• Exercise objective: After reading the entries below, copy word for word the lines from the first through the line containing "Get system jumps", and stop there.

-- Extracted entries follows --

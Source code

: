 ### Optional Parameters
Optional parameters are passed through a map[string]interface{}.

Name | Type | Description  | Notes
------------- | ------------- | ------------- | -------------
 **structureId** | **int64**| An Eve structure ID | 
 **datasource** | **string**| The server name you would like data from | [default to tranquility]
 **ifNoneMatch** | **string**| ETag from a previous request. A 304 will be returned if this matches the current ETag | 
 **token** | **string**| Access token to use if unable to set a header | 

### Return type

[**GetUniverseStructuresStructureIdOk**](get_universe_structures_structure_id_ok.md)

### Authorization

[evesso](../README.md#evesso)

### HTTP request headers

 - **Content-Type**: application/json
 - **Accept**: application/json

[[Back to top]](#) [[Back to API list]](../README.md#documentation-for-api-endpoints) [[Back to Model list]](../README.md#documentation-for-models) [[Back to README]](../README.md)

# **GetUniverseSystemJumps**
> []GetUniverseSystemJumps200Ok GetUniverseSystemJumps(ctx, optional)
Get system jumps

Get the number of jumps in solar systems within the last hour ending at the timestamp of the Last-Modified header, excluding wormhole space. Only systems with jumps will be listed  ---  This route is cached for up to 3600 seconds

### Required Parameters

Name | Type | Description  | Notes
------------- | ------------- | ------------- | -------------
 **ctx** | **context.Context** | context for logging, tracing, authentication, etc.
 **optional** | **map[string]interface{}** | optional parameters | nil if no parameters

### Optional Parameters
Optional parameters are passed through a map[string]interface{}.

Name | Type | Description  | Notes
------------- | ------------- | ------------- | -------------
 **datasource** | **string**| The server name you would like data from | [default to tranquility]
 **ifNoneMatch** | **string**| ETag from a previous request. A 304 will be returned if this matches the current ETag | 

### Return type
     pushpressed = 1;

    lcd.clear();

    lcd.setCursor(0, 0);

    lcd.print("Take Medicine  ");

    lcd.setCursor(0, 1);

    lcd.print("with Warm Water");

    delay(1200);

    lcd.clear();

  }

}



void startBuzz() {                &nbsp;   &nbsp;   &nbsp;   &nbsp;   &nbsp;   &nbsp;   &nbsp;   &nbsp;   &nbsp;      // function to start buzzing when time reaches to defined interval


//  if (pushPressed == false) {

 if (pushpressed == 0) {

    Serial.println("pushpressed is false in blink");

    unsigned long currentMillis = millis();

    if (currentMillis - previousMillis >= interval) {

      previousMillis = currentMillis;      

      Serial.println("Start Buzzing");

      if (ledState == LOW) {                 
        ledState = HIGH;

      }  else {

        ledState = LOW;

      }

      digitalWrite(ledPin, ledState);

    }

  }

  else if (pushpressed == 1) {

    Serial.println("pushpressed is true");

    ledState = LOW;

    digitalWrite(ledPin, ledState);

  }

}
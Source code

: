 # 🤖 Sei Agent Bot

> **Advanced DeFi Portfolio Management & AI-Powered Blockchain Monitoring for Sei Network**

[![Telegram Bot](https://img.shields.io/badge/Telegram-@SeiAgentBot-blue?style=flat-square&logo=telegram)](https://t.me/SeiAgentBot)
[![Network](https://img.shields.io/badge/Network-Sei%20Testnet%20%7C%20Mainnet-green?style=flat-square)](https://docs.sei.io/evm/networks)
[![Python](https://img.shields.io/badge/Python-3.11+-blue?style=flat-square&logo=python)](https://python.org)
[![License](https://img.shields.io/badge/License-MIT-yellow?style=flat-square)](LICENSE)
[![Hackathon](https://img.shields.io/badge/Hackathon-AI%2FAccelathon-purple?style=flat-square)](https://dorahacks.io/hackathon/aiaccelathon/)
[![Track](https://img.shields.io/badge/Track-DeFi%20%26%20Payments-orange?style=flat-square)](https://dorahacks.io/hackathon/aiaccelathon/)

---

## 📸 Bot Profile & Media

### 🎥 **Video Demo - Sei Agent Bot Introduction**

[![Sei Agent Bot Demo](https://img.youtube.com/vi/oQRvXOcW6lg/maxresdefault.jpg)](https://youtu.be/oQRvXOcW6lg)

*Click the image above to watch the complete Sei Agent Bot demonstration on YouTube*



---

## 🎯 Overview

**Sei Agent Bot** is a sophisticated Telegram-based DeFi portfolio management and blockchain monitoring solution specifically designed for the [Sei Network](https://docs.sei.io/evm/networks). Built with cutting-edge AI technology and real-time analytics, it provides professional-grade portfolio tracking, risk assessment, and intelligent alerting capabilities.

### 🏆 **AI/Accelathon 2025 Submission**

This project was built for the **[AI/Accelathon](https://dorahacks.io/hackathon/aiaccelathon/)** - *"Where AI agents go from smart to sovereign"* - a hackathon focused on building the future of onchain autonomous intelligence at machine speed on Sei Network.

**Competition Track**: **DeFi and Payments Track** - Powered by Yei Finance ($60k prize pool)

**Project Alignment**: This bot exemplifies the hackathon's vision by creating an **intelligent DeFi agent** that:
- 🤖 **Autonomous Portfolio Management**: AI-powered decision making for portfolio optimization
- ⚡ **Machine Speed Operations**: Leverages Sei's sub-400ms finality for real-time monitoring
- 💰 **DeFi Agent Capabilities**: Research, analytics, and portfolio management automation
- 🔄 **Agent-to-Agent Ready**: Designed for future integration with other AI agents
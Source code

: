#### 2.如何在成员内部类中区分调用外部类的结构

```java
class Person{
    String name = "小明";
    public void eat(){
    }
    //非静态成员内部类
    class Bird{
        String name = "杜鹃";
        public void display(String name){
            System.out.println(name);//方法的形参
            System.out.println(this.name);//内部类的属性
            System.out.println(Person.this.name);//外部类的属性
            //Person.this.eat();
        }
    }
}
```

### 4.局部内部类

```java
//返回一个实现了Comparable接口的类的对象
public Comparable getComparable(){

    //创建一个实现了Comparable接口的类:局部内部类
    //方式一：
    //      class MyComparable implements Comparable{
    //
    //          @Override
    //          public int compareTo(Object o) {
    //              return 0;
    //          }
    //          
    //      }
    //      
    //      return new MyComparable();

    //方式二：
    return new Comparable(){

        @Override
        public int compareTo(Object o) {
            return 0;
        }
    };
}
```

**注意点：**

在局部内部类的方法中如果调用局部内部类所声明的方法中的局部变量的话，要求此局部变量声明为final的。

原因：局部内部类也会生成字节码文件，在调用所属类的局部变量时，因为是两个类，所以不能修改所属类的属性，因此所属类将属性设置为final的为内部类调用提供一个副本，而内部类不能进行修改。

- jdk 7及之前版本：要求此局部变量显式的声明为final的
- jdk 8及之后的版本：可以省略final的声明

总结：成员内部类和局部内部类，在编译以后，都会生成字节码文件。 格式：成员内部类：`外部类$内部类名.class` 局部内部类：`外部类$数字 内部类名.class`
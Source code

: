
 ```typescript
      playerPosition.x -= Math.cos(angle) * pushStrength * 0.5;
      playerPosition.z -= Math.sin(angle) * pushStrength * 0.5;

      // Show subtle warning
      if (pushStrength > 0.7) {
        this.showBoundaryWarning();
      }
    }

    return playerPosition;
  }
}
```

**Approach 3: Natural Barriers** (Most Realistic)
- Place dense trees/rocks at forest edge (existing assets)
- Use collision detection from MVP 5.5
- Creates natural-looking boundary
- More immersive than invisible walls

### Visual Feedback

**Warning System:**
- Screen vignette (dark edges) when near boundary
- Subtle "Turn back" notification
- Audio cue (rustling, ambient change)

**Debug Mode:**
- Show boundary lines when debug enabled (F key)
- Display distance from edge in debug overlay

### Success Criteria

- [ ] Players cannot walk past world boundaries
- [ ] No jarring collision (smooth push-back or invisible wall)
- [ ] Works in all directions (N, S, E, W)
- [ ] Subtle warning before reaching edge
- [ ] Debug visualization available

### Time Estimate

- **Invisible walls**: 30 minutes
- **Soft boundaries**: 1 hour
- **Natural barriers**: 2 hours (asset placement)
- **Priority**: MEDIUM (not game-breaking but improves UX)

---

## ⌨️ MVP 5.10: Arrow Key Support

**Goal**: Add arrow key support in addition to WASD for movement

-- Extracted entries concluded --

• Result:
Source code

: ### Optional Parameters
Optional parameters are passed through a map[string]interface{}.

Name | Type | Description  | Notes
------------- | ------------- | ------------- | -------------
 **structureId** | **int64**| An Eve structure ID | 
 **datasource** | **string**| The server name you would like data from | [default to tranquility]
 **ifNoneMatch** | **string**| ETag from a previous request. A 304 will be returned if this matches the current ETag | 
 **token** | **string**| Access token to use if unable to set a header | 

### Return type

[**GetUniverseStructuresStructureIdOk**](get_universe_structures_structure_id_ok.md)

### Authorization

[evesso](../README.md#evesso)

### HTTP request headers

 - **Content-Type**: application/json
 - **Accept**: application/json

[[Back to top]](#) [[Back to API list]](../README.md#documentation-for-api-endpoints) [[Back to Model list]](../README.md#documentation-for-models) [[Back to README]](../README.md)

# **GetUniverseSystemJumps**
> []GetUniverseSystemJumps200Ok GetUniverseSystemJumps(ctx, optional)
Get system jumps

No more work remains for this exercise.